Binbir Umut Masalları

*MeleK*

♥Ben Aşık Olduğum Adamın Aşık Olduğu Kadınım♥
Binbir Umut Masalları
“Beni neden öldürmek istiyorsun?”
“Sen daha iyi bilirsin!.. Kapı çelik, değil mi?”
“Çelik. Korkma, kolay kolay kıramazlar.”
“Korksaydım gelmezdim işyerine kadar.”
“İyi ki, kötü bir silah seçmişin. Hayatımı buna borçluyum. Tetiği gerçekten çektin değil mi?”
“Tabii çektim!”
“Senin açından her şey yolunda gitseydi, şu an yaşamıyordum… O çakar almaz, seni de katil olmaktan kurtardı.”
“Beni de sen kurtaracaksın.”
“Nasıl? Dışarısı polis kaynıyor.”
“Rehinim değil misin? Birlikte çıkacağız buradan.”
“O elindekiyle mi?”
“Sadece sen ve ben biliyoruz bunun işe yaramadığını. Yoksa satacak mısın beni?”
“Satmak mı?.. Bunu sen mi söylüyorsun? Şu anda boylu boyunca yatıyor olabilirdim ayaklarının dibinde. Nasıl çıkacaktın buradan?”
“Genelde korkarlar, çil yavrusu gibi dağılırlar. Çoğu, silah sesini duyunca çözülür.”
“Silah sesine aşinasın galiba?”
“Yayladaki talimlerden bilirim. Ödlekleri gözünden tanırım.”
“Ben?..”
“Sen de ödleksin. Hâlâ korkuyorsun. Ama belli etmiyorsun.”
“Daha önce hiç adam öldürdün mü?”
“I-ıh. Birkaç bombalama. Kansız.”
“İlk defa ha? Benimle milli olacaktın...”
“Buradan bir çıkış varsa bile söylemezsin bana?”
“Olsa, ben çıkardım.”
“Bir araba isteyelim! Verdikleri süre doluyor.”
“Öyle elini kolunu sallayarak çıkamazsın buradan. Var mı bir planın?”
“Vardı. Ama şimdi?...”
“Fazla umutlanma. Senin için sağlam bir kalkan sayılmam ben de. Nereye gideceksin?”
“Birlikte gideceğiz.”
“İyi de, nereye?”
“Nereye olursa… Uzağa, beni bulamayacakları bir yere.”
“Dışarıda arkadaşların yok mu?”
“Hayır. Gelmezler. Kulübeden telefon ederim. ‘İş tamam' derim.”
“Seninkiler de gölgede kalmayı seviyor...”

“Ne mevkide oynuyordun?”
“Ne?”
“Takımda. Topçuyum dedin ya?”
“Şimdi sırası mı!”

“Sol bek.”
“Müdafaa ha… Nankör mevki! En küçük hatan, gol olur. Ben de senin yaşındayken liberoydum. Beş numara.”
“Sen gerçek bir takımda oynadın mı ki?”
“Birinci Amatör Küme.”
“Ben de! Yalan söylemiyorsun değil mi?”
“Bak o ekranın üstündeki resme.”
“Bu sen misin?”
“Ne zannettin… Kaptan pazıbentimi görüyor musun?”

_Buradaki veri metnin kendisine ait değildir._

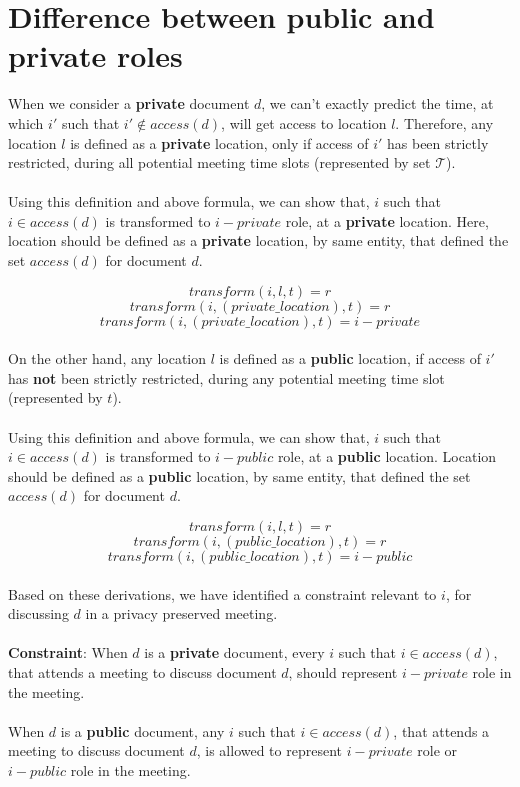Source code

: \documentclass{article}
\begin{document}
\section{Difference between public and private roles}
When we consider a \textbf{private} document $d$, we can't exactly predict the time, at which $i'$ such that $i' \notin access(d)$, will get access to location $l$. 
Therefore, any location $l$ is defined as a \textbf{private} location, only if access of $i'$ has been strictly restricted, during all potential meeting time slots (represented by set $\mathcal{T}$).\\ \\
Using this definition and above formula, we can show that, $i$ such that $i \in access(d)$ is transformed to $i-private$ role, at a \textbf{private} location. 
Here, location should be defined as a \textbf{private} location, by same entity, that defined the set $access(d)$ for document $d$.

\[ transform(i, l, t) = r \]
\[ transform(i, (private\_location), t) = r \]
\[ transform(i, (private\_location), t) = i-private \] \\

\noindent
On the other hand, any location $l$ is defined as a \textbf{public} location, if access of $i'$ has \textbf{not} been strictly restricted, during any potential meeting time slot (represented by $t$).\\ \\
Using this definition and above formula, we can show that, $i$ such that $i \in access(d)$ is transformed to $i-public$ role, at a \textbf{public} location.
Location should be defined as a \textbf{public} location, by same entity, that defined the set $access(d)$ for document $d$.

\[ transform(i, l, t) = r \]
\[ transform(i, (public\_location), t) = r \]
\[ transform(i, (public\_location), t) = i-public \] \\
\noindent
Based on these derivations, we have identified a constraint relevant to $i$, for discussing $d$ in a privacy preserved meeting.\\ \\
\textbf{Constraint}: When $d$ is a \textbf{private} document, every $i$ such that $i \in access(d)$, that attends a meeting to discuss document $d$, should represent $i-private$ role in the meeting.\\ \\
When $d$ is a \textbf{public} document, any $i$ such that $i \in access(d)$, that attends a meeting to discuss document $d$, is allowed to represent $i-private$ role or $i-public$ role in the meeting.\\ \\
\end{document}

“Adımı bile doğru dürüst söyleyemiyorsun. Neden beni öldürmek zorundasın?...”
“Bize hakaret ettin.”
“Siz kimsiniz?”
“Bu vatanın gerçek bekçileri.”
“Sizden başka bekleyen yok mu bu vatanı?”
“Alay etme!”
“Çok mu seviyorsun bu toprağı?”
“Görmüyor musun? Kellemi feda edecek kadar.”
“Ben de! Ben de canım kadar seviyorum bu toprakları.”
“Senin değil burası!”
“Öyle mi?.. Babam burada doğdu. Babamın babası da, dedem… Onun kardeşleri… Kaç göbek geriye gitmek gerekiyor buralı olmak için?”
“Senin memleketin burası değil!”
“Benim memleketim burası! Doğduğum topraklar… O senin söylediğin, halkımın şu an yaşadığı yer.”
“İyi ya işte; gitsene oraya!”
“Beni orda da sevmezler.”
“Neden?”
“Doğru söyleyeni her yerden kovarlar.”
“Hakaret ettiğini kabul ediyorsun?..”
“Sadece doğruları söyledim. Kimseyi aşağılamadım. Bugüne kadar kimseye zarar vermedim. Ne bir yumruk yedim, ne bir yumruk attım. Bu toprağın çocuğuyum. Ama başka bir halktanım. Bu, sen kötüsün demek değil ki… Benim burada olmam senin için bir tehdit değil! Sen benim yerimde olsaydın, dinini, kültürünü değiştirir miydin? Vatandaşlık uğruna aslını inkâr eder miydin?..”
“Kafamı karıştırma! Aynı şey değil.”
“Telefon! Kızım arıyor?...”
“Birazdan çıkacağız de. Sakın tabancadaki çaparizden bahsetme!”
“Yoksa?...”
“Hadi, bak şu …koduğumun telefonuna!”
“Kızım?.. İyiyim; merak etmeyin. Annen nasıl?.. Ağlama, birazdan bitecek her şey… Merak etme…”
“Bana bir oyun hazırlamıyorsun , değil mi?”
“Kızım, dur! Sesini duymak istiyor. Senin olduğundan emin olmak için…”

“Ne dedi sana?”
“Babam iyi insandır; benim için bırak onu, diyor.”
“Eh, kızım tabii. Sen ne düşünüyorsun?”
“Neden çıkıp gitmiyorsun?.. Nasıl olsa elimdeki bir işe yaramıyor. Görünüşüne bakılırsa güçlü kuvvetli adamsın.”
“Merakımdan…”
“Neyi?”
“Seni hiç kimse öldürmek istedi mi?.. Hiç tanımadığın… Hayatında daha önce hiç görmediğin biri. Değişik, umut kırıcı bir duygu bu…”
“Bu işi yapıyorsan bunu göze alacaksın.”
“Böyle düşünüyorsan demek istedin herhalde… Hangi neden haklı olabilir ki bir cinayet için?.. Tanrı'nın işine ne karışıyorsun?”
“Sorguya mı çekiyorsun beni?”
“Gerçekten merak ediyorum bunu. Seni anlamaya çabalıyorum. İnsan hayatı bu kadar değersiz olabilir mi?.. Üstelik, kurbanının ne dediğini, ne düşündüğünü bilmeden…”
“Hakaret…”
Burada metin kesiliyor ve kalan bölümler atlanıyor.